The U.S. State Department announced that we will not participate in next week’s conference regarding the imaginary “two-state solution” for Israel and the Palestinians. Good.

France and Saudi Arabia are the hosts, and France has already announced its intention to recognize a Palestinian state. The U.S. called the meeting “counterproductive to ongoing efforts to end the Gaza war and release hostages” Ya think? Permitting Hamas and the Palestinian to benefit in any way from its 2023 terrorist attack on Israel only ensures more of the same.

This is another throbbing example of the Ethics Alarms nostrum that proposing impossible “solutions” to persistent problems is unethical, no matter how “Imagine”-ish they seem on paper. No, we are not going to engage in a trillion dollar transfer of wealth from white Americans who had nothing to do with slavery to black Americans who were never slaves. No, there will be no unilateral disarmament by any nation that has enough firepower to matter. No, the United States will never accept an Australian-style gun ban. No, the dangerous National Debt will never get smaller.
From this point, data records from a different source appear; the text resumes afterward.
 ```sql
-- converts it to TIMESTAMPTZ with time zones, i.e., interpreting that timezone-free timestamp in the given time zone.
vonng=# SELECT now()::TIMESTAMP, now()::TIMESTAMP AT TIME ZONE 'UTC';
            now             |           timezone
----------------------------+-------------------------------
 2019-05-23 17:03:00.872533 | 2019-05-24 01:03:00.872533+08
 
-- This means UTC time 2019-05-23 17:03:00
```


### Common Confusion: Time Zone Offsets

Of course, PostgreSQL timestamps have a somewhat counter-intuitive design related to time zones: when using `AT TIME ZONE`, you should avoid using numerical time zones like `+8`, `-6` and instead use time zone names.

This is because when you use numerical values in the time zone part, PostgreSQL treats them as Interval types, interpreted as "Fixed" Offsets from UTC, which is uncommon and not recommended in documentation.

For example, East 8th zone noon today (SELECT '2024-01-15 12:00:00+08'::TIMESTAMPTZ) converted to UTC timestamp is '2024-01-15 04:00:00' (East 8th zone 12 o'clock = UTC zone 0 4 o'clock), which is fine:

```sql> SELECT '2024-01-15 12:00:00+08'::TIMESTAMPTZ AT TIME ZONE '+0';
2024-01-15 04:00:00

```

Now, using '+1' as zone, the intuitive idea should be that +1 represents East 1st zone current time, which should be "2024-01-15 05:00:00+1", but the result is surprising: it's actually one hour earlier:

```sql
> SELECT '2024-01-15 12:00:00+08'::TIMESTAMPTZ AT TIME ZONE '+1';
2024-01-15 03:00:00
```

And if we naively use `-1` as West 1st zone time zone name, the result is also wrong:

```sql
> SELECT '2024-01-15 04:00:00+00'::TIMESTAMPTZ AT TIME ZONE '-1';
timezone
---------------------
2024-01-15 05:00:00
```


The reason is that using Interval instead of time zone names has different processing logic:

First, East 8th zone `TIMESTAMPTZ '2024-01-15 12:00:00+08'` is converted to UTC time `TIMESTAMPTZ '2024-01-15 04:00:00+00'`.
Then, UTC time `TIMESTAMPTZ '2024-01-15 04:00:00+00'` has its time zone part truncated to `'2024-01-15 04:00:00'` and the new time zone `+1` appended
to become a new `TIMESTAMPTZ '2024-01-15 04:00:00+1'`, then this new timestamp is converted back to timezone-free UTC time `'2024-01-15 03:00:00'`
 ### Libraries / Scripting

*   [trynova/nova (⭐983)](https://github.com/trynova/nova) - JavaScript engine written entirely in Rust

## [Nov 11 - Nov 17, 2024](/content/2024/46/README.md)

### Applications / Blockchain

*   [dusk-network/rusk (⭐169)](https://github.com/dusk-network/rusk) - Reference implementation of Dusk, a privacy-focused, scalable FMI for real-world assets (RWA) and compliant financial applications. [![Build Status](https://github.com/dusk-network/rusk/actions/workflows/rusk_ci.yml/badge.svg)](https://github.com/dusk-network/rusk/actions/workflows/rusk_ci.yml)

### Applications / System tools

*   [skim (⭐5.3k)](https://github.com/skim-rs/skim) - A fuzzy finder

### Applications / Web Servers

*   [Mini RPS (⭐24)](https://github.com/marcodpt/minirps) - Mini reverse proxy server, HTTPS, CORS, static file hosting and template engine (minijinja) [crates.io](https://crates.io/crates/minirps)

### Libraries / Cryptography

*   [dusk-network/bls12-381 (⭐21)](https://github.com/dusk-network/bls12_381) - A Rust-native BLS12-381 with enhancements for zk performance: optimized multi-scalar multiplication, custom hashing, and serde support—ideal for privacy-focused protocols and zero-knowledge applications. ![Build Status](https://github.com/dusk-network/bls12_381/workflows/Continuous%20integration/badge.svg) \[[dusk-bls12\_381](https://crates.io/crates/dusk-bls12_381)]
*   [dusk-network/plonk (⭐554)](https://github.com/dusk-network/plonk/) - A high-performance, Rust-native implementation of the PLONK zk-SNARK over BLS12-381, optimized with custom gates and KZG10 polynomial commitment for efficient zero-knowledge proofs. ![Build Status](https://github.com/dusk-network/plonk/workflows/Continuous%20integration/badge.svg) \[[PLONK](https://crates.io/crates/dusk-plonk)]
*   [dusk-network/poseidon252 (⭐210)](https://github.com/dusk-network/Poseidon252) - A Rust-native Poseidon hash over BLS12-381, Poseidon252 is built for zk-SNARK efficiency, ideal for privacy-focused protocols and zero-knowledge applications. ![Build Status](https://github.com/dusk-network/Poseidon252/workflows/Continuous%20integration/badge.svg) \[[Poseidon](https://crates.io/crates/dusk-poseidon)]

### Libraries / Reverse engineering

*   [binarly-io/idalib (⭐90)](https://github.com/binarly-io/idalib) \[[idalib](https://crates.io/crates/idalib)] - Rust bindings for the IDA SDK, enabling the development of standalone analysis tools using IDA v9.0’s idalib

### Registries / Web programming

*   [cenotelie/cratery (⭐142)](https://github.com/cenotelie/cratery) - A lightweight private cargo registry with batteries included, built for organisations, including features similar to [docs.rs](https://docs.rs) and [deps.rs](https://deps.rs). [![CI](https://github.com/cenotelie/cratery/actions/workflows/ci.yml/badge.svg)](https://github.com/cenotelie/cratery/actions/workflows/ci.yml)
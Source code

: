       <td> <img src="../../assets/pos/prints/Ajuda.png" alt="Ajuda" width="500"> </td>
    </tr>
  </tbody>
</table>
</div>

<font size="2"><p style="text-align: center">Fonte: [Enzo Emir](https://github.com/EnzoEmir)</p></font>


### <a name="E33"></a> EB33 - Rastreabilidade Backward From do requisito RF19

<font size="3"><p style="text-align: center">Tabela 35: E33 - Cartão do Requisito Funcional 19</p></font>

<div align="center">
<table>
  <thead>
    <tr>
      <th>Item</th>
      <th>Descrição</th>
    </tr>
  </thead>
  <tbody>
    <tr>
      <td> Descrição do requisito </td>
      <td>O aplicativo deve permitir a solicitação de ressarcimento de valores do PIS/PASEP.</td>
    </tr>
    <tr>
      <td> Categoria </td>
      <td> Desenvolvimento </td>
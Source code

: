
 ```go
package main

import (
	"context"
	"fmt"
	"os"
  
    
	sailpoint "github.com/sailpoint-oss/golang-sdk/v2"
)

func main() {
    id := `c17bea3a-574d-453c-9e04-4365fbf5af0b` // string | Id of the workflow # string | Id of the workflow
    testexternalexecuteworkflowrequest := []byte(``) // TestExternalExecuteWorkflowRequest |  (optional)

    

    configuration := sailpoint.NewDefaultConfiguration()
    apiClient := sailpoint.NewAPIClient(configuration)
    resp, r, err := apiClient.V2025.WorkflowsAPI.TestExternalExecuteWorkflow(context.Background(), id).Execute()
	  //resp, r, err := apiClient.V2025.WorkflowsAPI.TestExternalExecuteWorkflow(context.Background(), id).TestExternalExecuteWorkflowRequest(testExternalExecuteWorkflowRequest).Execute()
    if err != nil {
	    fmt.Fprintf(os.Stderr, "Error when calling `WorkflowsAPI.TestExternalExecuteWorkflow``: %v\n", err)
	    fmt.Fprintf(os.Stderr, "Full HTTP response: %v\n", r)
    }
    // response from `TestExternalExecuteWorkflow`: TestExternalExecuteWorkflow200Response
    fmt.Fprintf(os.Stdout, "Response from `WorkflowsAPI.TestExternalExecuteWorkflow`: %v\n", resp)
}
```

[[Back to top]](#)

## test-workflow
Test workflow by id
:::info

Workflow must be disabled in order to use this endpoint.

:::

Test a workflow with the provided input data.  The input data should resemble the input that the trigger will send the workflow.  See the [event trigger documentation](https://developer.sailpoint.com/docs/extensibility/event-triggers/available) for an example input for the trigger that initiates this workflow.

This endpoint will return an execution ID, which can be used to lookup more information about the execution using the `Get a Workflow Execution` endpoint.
The two-state solution is arguably more impossible than any of these other impossible dreams. The Palestinians have been rejecting various two-states solution since 1948; their favored solution—wiping out Israel and slaughtering as many Jews as possible, “from the river to the sea” and all that—is far more likely. The Biden administration, being incompetent and addicted to wrong-headed policies, had the useless John Kerry flying around as some kind of ambassador for two-state peace: gee, that worked out well, don’t you think?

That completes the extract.